▶ [TASK DESCRIPTION]
Through the line that contains "foreign short stores, novels, films, and", return the data below exactly, starting at its first line; leave the rest out.

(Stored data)
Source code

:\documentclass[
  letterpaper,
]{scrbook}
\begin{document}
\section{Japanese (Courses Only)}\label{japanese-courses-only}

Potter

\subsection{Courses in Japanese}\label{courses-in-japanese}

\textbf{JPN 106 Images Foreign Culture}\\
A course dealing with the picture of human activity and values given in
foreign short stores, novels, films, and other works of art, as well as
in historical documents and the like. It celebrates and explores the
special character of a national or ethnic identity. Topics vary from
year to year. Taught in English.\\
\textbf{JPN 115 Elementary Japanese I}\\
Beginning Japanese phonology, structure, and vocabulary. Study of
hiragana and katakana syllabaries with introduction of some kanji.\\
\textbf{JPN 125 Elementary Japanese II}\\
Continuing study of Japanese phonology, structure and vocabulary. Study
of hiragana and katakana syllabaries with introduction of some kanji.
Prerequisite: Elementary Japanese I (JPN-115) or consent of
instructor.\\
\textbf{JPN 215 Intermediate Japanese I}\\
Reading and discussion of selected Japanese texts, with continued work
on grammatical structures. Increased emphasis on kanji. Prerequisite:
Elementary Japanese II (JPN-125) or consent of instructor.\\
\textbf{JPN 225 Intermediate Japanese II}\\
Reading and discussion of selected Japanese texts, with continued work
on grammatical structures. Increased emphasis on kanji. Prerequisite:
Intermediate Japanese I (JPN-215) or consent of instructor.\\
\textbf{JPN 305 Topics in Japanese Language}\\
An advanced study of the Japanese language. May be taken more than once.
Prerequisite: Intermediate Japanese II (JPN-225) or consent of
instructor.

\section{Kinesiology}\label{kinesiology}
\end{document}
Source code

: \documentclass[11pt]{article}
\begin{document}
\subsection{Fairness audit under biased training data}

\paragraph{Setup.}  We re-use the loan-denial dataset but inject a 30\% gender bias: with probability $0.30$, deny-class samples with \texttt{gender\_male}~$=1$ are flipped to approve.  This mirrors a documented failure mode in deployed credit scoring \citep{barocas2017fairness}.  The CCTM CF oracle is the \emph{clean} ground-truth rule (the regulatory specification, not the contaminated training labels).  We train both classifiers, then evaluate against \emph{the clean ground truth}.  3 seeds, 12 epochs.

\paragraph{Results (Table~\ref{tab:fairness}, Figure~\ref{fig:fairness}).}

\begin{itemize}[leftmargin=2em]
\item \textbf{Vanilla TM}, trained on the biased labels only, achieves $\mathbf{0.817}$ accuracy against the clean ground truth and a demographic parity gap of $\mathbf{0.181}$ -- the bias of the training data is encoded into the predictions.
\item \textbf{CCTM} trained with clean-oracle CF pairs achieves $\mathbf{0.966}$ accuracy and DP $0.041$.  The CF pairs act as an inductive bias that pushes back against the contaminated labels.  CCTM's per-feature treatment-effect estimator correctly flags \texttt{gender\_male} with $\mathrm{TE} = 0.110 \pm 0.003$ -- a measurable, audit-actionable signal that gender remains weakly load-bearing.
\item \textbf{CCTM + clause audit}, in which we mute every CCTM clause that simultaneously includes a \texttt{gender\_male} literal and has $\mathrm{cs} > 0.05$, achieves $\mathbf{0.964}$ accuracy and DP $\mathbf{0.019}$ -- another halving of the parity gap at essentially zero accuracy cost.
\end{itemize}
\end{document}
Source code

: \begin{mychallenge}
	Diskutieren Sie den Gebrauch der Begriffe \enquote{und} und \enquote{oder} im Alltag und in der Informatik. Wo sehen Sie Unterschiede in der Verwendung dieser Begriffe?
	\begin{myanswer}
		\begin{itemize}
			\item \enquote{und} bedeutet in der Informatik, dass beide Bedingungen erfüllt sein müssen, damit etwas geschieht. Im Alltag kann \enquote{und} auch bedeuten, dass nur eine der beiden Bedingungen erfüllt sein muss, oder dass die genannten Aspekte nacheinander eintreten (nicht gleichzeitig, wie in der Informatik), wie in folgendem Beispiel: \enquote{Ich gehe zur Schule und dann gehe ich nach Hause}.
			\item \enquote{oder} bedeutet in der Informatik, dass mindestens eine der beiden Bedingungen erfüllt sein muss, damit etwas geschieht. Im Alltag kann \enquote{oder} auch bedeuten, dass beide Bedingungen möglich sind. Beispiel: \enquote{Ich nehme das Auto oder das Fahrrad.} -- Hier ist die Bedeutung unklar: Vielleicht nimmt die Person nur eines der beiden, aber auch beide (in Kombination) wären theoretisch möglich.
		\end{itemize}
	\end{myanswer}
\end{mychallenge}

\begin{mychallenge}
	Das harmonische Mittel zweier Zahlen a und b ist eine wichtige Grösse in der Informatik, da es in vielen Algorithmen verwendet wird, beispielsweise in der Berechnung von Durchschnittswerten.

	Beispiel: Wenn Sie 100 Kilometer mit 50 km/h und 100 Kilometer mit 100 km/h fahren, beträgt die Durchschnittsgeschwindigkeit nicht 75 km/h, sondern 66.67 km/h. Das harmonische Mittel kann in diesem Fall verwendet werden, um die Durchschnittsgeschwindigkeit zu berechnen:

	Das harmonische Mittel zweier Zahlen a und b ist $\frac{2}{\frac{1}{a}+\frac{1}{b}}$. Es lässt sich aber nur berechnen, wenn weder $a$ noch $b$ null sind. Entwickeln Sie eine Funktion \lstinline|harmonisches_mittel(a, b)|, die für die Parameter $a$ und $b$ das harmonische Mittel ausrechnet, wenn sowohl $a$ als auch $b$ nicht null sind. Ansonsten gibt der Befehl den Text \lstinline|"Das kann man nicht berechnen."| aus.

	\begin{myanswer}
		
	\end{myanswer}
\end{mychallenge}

▶ [ANSWER SECTION]
Source code

:\documentclass[
  letterpaper,
]{scrbook}
\begin{document}
\section{Japanese (Courses Only)}\label{japanese-courses-only}

Potter

\subsection{Courses in Japanese}\label{courses-in-japanese}

\textbf{JPN 106 Images Foreign Culture}\\
A course dealing with the picture of human activity and values given in
foreign short stores, novels, films, and other works of art, as well as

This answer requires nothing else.